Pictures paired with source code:
::::::::

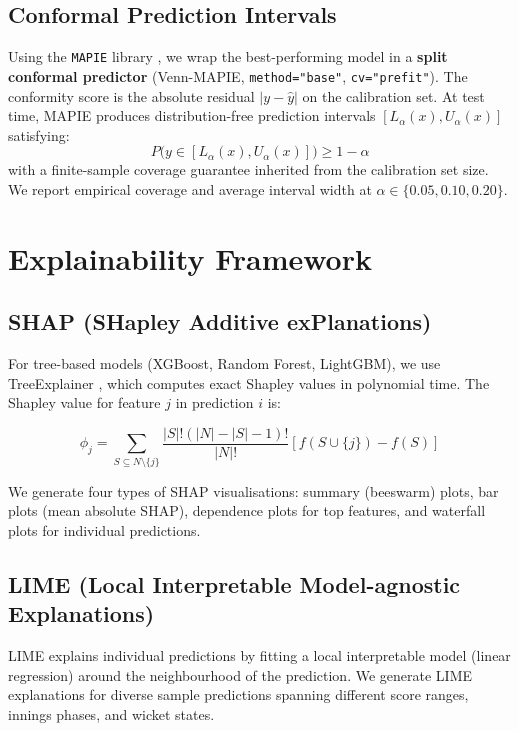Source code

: \documentclass[12pt,a4paper,oneside]{report}
\begin{document}
\subsection{Conformal Prediction Intervals}

Using the \texttt{MAPIE} library \citep{taquet2022mapie}, we wrap the best-performing model in a \textbf{split conformal predictor} (Venn-MAPIE, \texttt{method="base"}, \texttt{cv="prefit"}).  The conformity score is the absolute residual $|y - \hat{y}|$ on the calibration set.  At test time, MAPIE produces distribution-free prediction intervals $[L_\alpha(x), U_\alpha(x)]$ satisfying:
\begin{equation}
P\bigl(y \in [L_\alpha(x), U_\alpha(x)]\bigr) \geq 1 - \alpha
\end{equation}
with a finite-sample coverage guarantee inherited from the calibration set size.  We report empirical coverage and average interval width at $\alpha \in \{0.05, 0.10, 0.20\}$.

\section{Explainability Framework}

\subsection{SHAP (SHapley Additive exPlanations)}

For tree-based models (XGBoost, Random Forest, LightGBM), we use TreeExplainer \citep{lundberg2020local}, which computes exact Shapley values in polynomial time. The Shapley value for feature $j$ in prediction $i$ is:

\begin{equation}
\phi_j = \sum_{S \subseteq N \setminus \{j\}} \frac{|S|!(|N|-|S|-1)!}{|N|!} \left[f(S \cup \{j\}) - f(S)\right]
\end{equation}

We generate four types of SHAP visualisations: summary (beeswarm) plots, bar plots (mean absolute SHAP), dependence plots for top features, and waterfall plots for individual predictions.

\subsection{LIME (Local Interpretable Model-agnostic Explanations)}

LIME \citep{ribeiro2016should} explains individual predictions by fitting a local interpretable model (linear regression) around the neighbourhood of the prediction. We generate LIME explanations for diverse sample predictions spanning different score ranges, innings phases, and wicket states.
\end{document}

::::::::

Transcribe the data exactly, minus any images.

Source code

: \documentclass[12pt,a4paper,oneside]{report}
\begin{document}
\subsection{Conformal Prediction Intervals}

Using the \texttt{MAPIE} library \citep{taquet2022mapie}, we wrap the best-performing model in a \textbf{split conformal predictor} (Venn-MAPIE, \texttt{method="base"}, \texttt{cv="prefit"}).  The conformity score is the absolute residual $|y - \hat{y}|$ on the calibration set.  At test time, MAPIE produces distribution-free prediction intervals $[L_\alpha(x), U_\alpha(x)]$ satisfying:
\begin{equation}
P\bigl(y \in [L_\alpha(x), U_\alpha(x)]\bigr) \geq 1 - \alpha
\end{equation}
with a finite-sample coverage guarantee inherited from the calibration set size.  We report empirical coverage and average interval width at $\alpha \in \{0.05, 0.10, 0.20\}$.

\section{Explainability Framework}

\subsection{SHAP (SHapley Additive exPlanations)}

For tree-based models (XGBoost, Random Forest, LightGBM), we use TreeExplainer \citep{lundberg2020local}, which computes exact Shapley values in polynomial time. The Shapley value for feature $j$ in prediction $i$ is:

\begin{equation}
\phi_j = \sum_{S \subseteq N \setminus \{j\}} \frac{|S|!(|N|-|S|-1)!}{|N|!} \left[f(S \cup \{j\}) - f(S)\right]
\end{equation}

We generate four types of SHAP visualisations: summary (beeswarm) plots, bar plots (mean absolute SHAP), dependence plots for top features, and waterfall plots for individual predictions.

\subsection{LIME (Local Interpretable Model-agnostic Explanations)}

LIME \citep{ribeiro2016should} explains individual predictions by fitting a local interpretable model (linear regression) around the neighbourhood of the prediction. We generate LIME explanations for diverse sample predictions spanning different score ranges, innings phases, and wicket states.
\end{document}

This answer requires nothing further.